EXTRACTED DATA
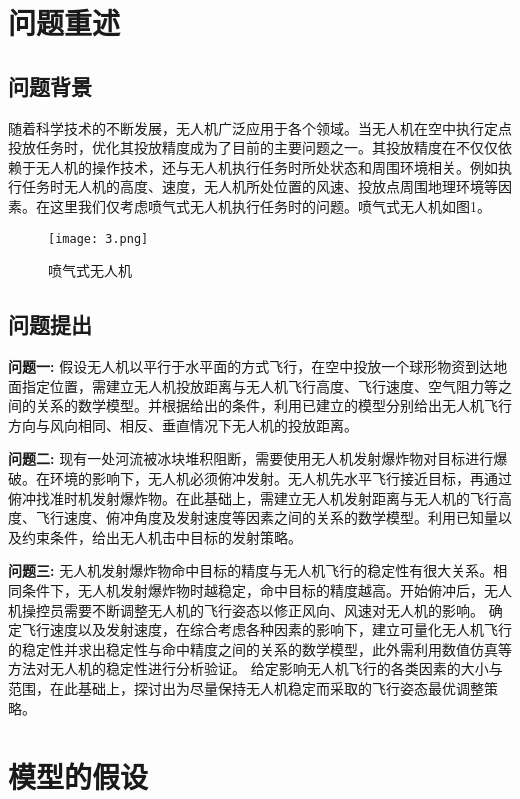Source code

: \documentclass[normalsize]{ctexart}
\begin{document}
	\newpage
	
	
	\section{问题重述}
	\subsection{问题背景}
	随着科学技术的不断发展，无人机广泛应用于各个领域。当无人机在空中执行定点投放任务时，优化其投放精度成为了目前的主要问题之一。其投放精度在不仅仅依赖于无人机的操作技术，还与无人机执行任务时所处状态和周围环境相关。例如执行任务时无人机的高度、速度，无人机所处位置的风速、投放点周围地理环境等因素。在这里我们仅考虑喷气式无人机执行任务时的问题。喷气式无人机如图1。
	\begin{figure}[h]
		
		\centering
		\texttt{[image: 3.png]}
		\caption{喷气式无人机}
		
	\end{figure}
	\subsection{问题提出}
	
	\noindent\textbf{问题一:}
	假设无人机以平行于水平面的方式飞行，在空中投放一个球形物资到达地面指定位置，需建立无人机投放距离与无人机飞行高度、飞行速度、空气阻力等之间的关系的数学模型。并根据给出的条件，利用已建立的模型分别给出无人机飞行方向与风向相同、相反、垂直情况下无人机的投放距离。
	\par
	\noindent\textbf{问题二:}
	现有一处河流被冰块堆积阻断，需要使用无人机发射爆炸物对目标进行爆破。在环境的影响下，无人机必须俯冲发射。无人机先水平飞行接近目标，再通过俯冲找准时机发射爆炸物。在此基础上，需建立无人机发射距离与无人机的飞行高度、飞行速度、俯冲角度及发射速度等因素之间的关系的数学模型。利用已知量以及约束条件，给出无人机击中目标的发射策略。
	\par
	\noindent\textbf{问题三:}
	无人机发射爆炸物命中目标的精度与无人机飞行的稳定性有很大关系。相同条件下，无人机发射爆炸物时越稳定，命中目标的精度越高。开始俯冲后，无人机操控员需要不断调整无人机的飞行姿态以修正风向、风速对无人机的影响。 确定飞行速度以及发射速度，在综合考虑各种因素的影响下，建立可量化无人机飞行的稳定性并求出稳定性与命中精度之间的关系的数学模型，此外需利用数值仿真等方法对无人机的稳定性进行分析验证。
	给定影响无人机飞行的各类因素的大小与范围，在此基础上，探讨出为尽量保持无人机稳定而采取的飞行姿态最优调整策略。
	\section{模型的假设}
	
\end{document}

REQUIRED WORK
When you repeat the records, reproduce each line exactly and drop the images.

SOLUTION FOR THIS TASK
Source code

: \documentclass[normalsize]{ctexart}
\begin{document}
	\newpage
	
	
	\section{问题重述}
	\subsection{问题背景}
	随着科学技术的不断发展，无人机广泛应用于各个领域。当无人机在空中执行定点投放任务时，优化其投放精度成为了目前的主要问题之一。其投放精度在不仅仅依赖于无人机的操作技术，还与无人机执行任务时所处状态和周围环境相关。例如执行任务时无人机的高度、速度，无人机所处位置的风速、投放点周围地理环境等因素。在这里我们仅考虑喷气式无人机执行任务时的问题。喷气式无人机如图1。
	\begin{figure}[h]
		
		\centering
		\texttt{[image: 3.png]}
		\caption{喷气式无人机}
		
	\end{figure}
	\subsection{问题提出}
	
	\noindent\textbf{问题一:}
	假设无人机以平行于水平面的方式飞行，在空中投放一个球形物资到达地面指定位置，需建立无人机投放距离与无人机飞行高度、飞行速度、空气阻力等之间的关系的数学模型。并根据给出的条件，利用已建立的模型分别给出无人机飞行方向与风向相同、相反、垂直情况下无人机的投放距离。
	\par
	\noindent\textbf{问题二:}
	现有一处河流被冰块堆积阻断，需要使用无人机发射爆炸物对目标进行爆破。在环境的影响下，无人机必须俯冲发射。无人机先水平飞行接近目标，再通过俯冲找准时机发射爆炸物。在此基础上，需建立无人机发射距离与无人机的飞行高度、飞行速度、俯冲角度及发射速度等因素之间的关系的数学模型。利用已知量以及约束条件，给出无人机击中目标的发射策略。
	\par
	\noindent\textbf{问题三:}
	无人机发射爆炸物命中目标的精度与无人机飞行的稳定性有很大关系。相同条件下，无人机发射爆炸物时越稳定，命中目标的精度越高。开始俯冲后，无人机操控员需要不断调整无人机的飞行姿态以修正风向、风速对无人机的影响。 确定飞行速度以及发射速度，在综合考虑各种因素的影响下，建立可量化无人机飞行的稳定性并求出稳定性与命中精度之间的关系的数学模型，此外需利用数值仿真等方法对无人机的稳定性进行分析验证。
	给定影响无人机飞行的各类因素的大小与范围，在此基础上，探讨出为尽量保持无人机稳定而采取的飞行姿态最优调整策略。
	\section{模型的假设}
	
\end{document}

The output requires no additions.